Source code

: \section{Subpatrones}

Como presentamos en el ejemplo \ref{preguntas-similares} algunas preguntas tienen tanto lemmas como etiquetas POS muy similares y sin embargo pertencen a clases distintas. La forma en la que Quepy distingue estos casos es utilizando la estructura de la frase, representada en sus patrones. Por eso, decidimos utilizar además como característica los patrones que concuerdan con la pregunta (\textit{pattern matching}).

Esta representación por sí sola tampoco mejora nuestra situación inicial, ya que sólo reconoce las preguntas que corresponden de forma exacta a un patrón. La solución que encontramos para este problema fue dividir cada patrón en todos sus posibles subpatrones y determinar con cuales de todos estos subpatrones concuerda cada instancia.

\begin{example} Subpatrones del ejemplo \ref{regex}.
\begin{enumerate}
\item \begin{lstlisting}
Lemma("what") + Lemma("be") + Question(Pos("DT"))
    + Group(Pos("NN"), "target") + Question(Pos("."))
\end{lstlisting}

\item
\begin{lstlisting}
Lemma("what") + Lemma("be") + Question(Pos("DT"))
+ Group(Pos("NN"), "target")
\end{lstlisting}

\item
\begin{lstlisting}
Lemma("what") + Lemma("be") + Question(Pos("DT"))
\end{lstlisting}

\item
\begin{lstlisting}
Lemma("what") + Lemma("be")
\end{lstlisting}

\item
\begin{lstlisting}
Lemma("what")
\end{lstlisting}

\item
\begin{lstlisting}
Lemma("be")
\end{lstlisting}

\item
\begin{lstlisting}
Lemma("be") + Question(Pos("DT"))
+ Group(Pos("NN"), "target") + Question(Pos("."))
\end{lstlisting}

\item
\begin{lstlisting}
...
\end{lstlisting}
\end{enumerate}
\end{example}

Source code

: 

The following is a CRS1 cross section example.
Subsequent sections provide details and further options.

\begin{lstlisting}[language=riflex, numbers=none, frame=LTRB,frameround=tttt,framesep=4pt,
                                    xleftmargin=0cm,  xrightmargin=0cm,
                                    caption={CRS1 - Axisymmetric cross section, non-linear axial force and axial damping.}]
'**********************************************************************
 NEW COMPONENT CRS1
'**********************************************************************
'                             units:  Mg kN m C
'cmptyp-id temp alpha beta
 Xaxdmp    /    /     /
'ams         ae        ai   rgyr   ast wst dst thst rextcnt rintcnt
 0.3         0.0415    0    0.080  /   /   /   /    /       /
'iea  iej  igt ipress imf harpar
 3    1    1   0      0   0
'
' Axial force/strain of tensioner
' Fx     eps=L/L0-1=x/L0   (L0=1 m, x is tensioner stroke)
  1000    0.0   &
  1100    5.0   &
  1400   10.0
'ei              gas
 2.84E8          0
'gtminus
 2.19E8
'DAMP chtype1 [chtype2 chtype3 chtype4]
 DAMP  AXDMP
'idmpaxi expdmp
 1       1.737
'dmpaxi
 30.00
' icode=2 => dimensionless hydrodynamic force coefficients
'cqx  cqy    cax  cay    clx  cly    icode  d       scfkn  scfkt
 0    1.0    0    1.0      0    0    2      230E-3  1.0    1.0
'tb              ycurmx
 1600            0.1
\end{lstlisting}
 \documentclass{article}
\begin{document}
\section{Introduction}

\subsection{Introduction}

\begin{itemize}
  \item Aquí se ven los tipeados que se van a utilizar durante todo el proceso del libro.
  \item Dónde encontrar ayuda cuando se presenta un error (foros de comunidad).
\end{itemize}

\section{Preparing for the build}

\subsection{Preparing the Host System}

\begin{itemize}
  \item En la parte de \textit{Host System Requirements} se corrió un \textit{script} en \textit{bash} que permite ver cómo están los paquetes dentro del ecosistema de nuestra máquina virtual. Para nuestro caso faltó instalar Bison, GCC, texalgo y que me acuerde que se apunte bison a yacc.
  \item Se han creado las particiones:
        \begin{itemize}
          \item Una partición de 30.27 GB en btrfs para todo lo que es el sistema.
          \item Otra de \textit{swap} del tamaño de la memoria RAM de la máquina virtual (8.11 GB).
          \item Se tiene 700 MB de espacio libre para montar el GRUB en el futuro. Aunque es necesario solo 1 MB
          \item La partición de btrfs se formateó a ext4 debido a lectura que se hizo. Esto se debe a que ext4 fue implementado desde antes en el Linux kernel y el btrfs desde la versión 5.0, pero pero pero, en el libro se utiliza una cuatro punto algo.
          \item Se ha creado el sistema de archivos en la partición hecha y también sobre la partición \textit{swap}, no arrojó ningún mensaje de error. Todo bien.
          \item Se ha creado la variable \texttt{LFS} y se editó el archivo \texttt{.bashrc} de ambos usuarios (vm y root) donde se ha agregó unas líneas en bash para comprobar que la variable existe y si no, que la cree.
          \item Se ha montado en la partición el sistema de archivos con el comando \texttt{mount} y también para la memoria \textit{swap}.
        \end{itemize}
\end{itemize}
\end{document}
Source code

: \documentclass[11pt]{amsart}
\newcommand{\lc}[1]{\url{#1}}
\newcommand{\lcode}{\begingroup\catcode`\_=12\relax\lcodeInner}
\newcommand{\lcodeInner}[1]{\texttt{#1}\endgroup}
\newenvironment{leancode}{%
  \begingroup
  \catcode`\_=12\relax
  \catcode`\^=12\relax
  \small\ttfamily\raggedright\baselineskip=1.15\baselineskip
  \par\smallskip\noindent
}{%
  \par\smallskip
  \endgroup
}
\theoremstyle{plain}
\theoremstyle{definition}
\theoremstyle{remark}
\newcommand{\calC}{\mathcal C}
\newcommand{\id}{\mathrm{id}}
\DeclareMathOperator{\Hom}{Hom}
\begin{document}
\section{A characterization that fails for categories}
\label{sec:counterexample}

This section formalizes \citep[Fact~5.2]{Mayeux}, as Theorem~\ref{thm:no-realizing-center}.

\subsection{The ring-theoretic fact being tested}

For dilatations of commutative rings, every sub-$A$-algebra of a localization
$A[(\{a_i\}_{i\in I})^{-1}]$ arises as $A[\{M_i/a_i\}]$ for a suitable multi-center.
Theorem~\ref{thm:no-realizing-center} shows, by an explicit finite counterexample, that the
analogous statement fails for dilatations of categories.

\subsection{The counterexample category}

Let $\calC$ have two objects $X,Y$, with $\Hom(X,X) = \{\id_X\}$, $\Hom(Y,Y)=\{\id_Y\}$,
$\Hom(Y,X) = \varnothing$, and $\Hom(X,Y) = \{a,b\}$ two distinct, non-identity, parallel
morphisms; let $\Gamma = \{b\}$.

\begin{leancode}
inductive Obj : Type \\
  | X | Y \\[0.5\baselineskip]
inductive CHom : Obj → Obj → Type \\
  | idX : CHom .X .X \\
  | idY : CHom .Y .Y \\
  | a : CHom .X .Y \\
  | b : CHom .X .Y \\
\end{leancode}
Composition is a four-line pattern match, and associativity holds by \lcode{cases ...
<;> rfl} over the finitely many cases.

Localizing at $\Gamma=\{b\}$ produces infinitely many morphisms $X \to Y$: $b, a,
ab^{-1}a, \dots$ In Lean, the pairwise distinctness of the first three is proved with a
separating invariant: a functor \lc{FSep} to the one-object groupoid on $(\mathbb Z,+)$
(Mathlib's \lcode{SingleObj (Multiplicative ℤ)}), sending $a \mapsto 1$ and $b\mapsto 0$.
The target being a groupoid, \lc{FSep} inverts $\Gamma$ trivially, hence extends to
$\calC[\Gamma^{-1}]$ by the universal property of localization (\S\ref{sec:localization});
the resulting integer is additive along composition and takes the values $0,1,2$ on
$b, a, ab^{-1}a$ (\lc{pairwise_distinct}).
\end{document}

==============================

* **About this task**: Would you please copy out every line of the data exactly?

* **Response**:
Source code

: \section{Subpatrones}

Como presentamos en el ejemplo \ref{preguntas-similares} algunas preguntas tienen tanto lemmas como etiquetas POS muy similares y sin embargo pertencen a clases distintas. La forma en la que Quepy distingue estos casos es utilizando la estructura de la frase, representada en sus patrones. Por eso, decidimos utilizar además como característica los patrones que concuerdan con la pregunta (\textit{pattern matching}).

Esta representación por sí sola tampoco mejora nuestra situación inicial, ya que sólo reconoce las preguntas que corresponden de forma exacta a un patrón. La solución que encontramos para este problema fue dividir cada patrón en todos sus posibles subpatrones y determinar con cuales de todos estos subpatrones concuerda cada instancia.

\begin{example} Subpatrones del ejemplo \ref{regex}.
\begin{enumerate}
\item \begin{lstlisting}
Lemma("what") + Lemma("be") + Question(Pos("DT"))
    + Group(Pos("NN"), "target") + Question(Pos("."))
\end{lstlisting}

\item
\begin{lstlisting}
Lemma("what") + Lemma("be") + Question(Pos("DT"))
+ Group(Pos("NN"), "target")
\end{lstlisting}

\item
\begin{lstlisting}
Lemma("what") + Lemma("be") + Question(Pos("DT"))
\end{lstlisting}

\item
\begin{lstlisting}
Lemma("what") + Lemma("be")
\end{lstlisting}

\item
\begin{lstlisting}
Lemma("what")
\end{lstlisting}

\item
\begin{lstlisting}
Lemma("be")
\end{lstlisting}

\item
\begin{lstlisting}
Lemma("be") + Question(Pos("DT"))
+ Group(Pos("NN"), "target") + Question(Pos("."))
\end{lstlisting}

\item
\begin{lstlisting}
...
\end{lstlisting}
\end{enumerate}
\end{example}

Source code

: 

The following is a CRS1 cross section example.
Subsequent sections provide details and further options.

\begin{lstlisting}[language=riflex, numbers=none, frame=LTRB,frameround=tttt,framesep=4pt,
                                    xleftmargin=0cm,  xrightmargin=0cm,
                                    caption={CRS1 - Axisymmetric cross section, non-linear axial force and axial damping.}]
'**********************************************************************
 NEW COMPONENT CRS1
'**********************************************************************
'                             units:  Mg kN m C
'cmptyp-id temp alpha beta
 Xaxdmp    /    /     /
'ams         ae        ai   rgyr   ast wst dst thst rextcnt rintcnt
 0.3         0.0415    0    0.080  /   /   /   /    /       /
'iea  iej  igt ipress imf harpar
 3    1    1   0      0   0
'
' Axial force/strain of tensioner
' Fx     eps=L/L0-1=x/L0   (L0=1 m, x is tensioner stroke)
  1000    0.0   &
  1100    5.0   &
  1400   10.0
'ei              gas
 2.84E8          0
'gtminus
 2.19E8
'DAMP chtype1 [chtype2 chtype3 chtype4]
 DAMP  AXDMP
'idmpaxi expdmp
 1       1.737
'dmpaxi
 30.00
' icode=2 => dimensionless hydrodynamic force coefficients
'cqx  cqy    cax  cay    clx  cly    icode  d       scfkn  scfkt
 0    1.0    0    1.0      0    0    2      230E-3  1.0    1.0
'tb              ycurmx
 1600            0.1
\end{lstlisting}
 \documentclass{article}
\begin{document}
\section{Introduction}

\subsection{Introduction}

\begin{itemize}
  \item Aquí se ven los tipeados que se van a utilizar durante todo el proceso del libro.
  \item Dónde encontrar ayuda cuando se presenta un error (foros de comunidad).
\end{itemize}

\section{Preparing for the build}

\subsection{Preparing the Host System}

\begin{itemize}
  \item En la parte de \textit{Host System Requirements} se corrió un \textit{script} en \textit{bash} que permite ver cómo están los paquetes dentro del ecosistema de nuestra máquina virtual. Para nuestro caso faltó instalar Bison, GCC, texalgo y que me acuerde que se apunte bison a yacc.
  \item Se han creado las particiones:
        \begin{itemize}
          \item Una partición de 30.27 GB en btrfs para todo lo que es el sistema.
          \item Otra de \textit{swap} del tamaño de la memoria RAM de la máquina virtual (8.11 GB).
          \item Se tiene 700 MB de espacio libre para montar el GRUB en el futuro. Aunque es necesario solo 1 MB
          \item La partición de btrfs se formateó a ext4 debido a lectura que se hizo. Esto se debe a que ext4 fue implementado desde antes en el Linux kernel y el btrfs desde la versión 5.0, pero pero pero, en el libro se utiliza una cuatro punto algo.
          \item Se ha creado el sistema de archivos en la partición hecha y también sobre la partición \textit{swap}, no arrojó ningún mensaje de error. Todo bien.
          \item Se ha creado la variable \texttt{LFS} y se editó el archivo \texttt{.bashrc} de ambos usuarios (vm y root) donde se ha agregó unas líneas en bash para comprobar que la variable existe y si no, que la cree.
          \item Se ha montado en la partición el sistema de archivos con el comando \texttt{mount} y también para la memoria \textit{swap}.
        \end{itemize}
\end{itemize}
\end{document}
Source code

: \documentclass[11pt]{amsart}
\newcommand{\lc}[1]{\url{#1}}
\newcommand{\lcode}{\begingroup\catcode`\_=12\relax\lcodeInner}
\newcommand{\lcodeInner}[1]{\texttt{#1}\endgroup}
\newenvironment{leancode}{%
  \begingroup
  \catcode`\_=12\relax
  \catcode`\^=12\relax
  \small\ttfamily\raggedright\baselineskip=1.15\baselineskip
  \par\smallskip\noindent
}{%
  \par\smallskip
  \endgroup
}
\theoremstyle{plain}
\theoremstyle{definition}
\theoremstyle{remark}
\newcommand{\calC}{\mathcal C}
\newcommand{\id}{\mathrm{id}}
\DeclareMathOperator{\Hom}{Hom}
\begin{document}
\section{A characterization that fails for categories}
\label{sec:counterexample}

This section formalizes \citep[Fact~5.2]{Mayeux}, as Theorem~\ref{thm:no-realizing-center}.

\subsection{The ring-theoretic fact being tested}

For dilatations of commutative rings, every sub-$A$-algebra of a localization
$A[(\{a_i\}_{i\in I})^{-1}]$ arises as $A[\{M_i/a_i\}]$ for a suitable multi-center.
Theorem~\ref{thm:no-realizing-center} shows, by an explicit finite counterexample, that the
analogous statement fails for dilatations of categories.

\subsection{The counterexample category}

Let $\calC$ have two objects $X,Y$, with $\Hom(X,X) = \{\id_X\}$, $\Hom(Y,Y)=\{\id_Y\}$,
$\Hom(Y,X) = \varnothing$, and $\Hom(X,Y) = \{a,b\}$ two distinct, non-identity, parallel
morphisms; let $\Gamma = \{b\}$.

\begin{leancode}
inductive Obj : Type \\
  | X | Y \\[0.5\baselineskip]
inductive CHom : Obj → Obj → Type \\
  | idX : CHom .X .X \\
  | idY : CHom .Y .Y \\
  | a : CHom .X .Y \\
  | b : CHom .X .Y \\
\end{leancode}
Composition is a four-line pattern match, and associativity holds by \lcode{cases ...
<;> rfl} over the finitely many cases.

Localizing at $\Gamma=\{b\}$ produces infinitely many morphisms $X \to Y$: $b, a,
ab^{-1}a, \dots$ In Lean, the pairwise distinctness of the first three is proved with a
separating invariant: a functor \lc{FSep} to the one-object groupoid on $(\mathbb Z,+)$
(Mathlib's \lcode{SingleObj (Multiplicative ℤ)}), sending $a \mapsto 1$ and $b\mapsto 0$.
The target being a groupoid, \lc{FSep} inverts $\Gamma$ trivially, hence extends to
$\calC[\Gamma^{-1}]$ by the universal property of localization (\S\ref{sec:localization});
the resulting integer is additive along composition and takes the values $0,1,2$ on
$b, a, ab^{-1}a$ (\lc{pairwise_distinct}).
\end{document}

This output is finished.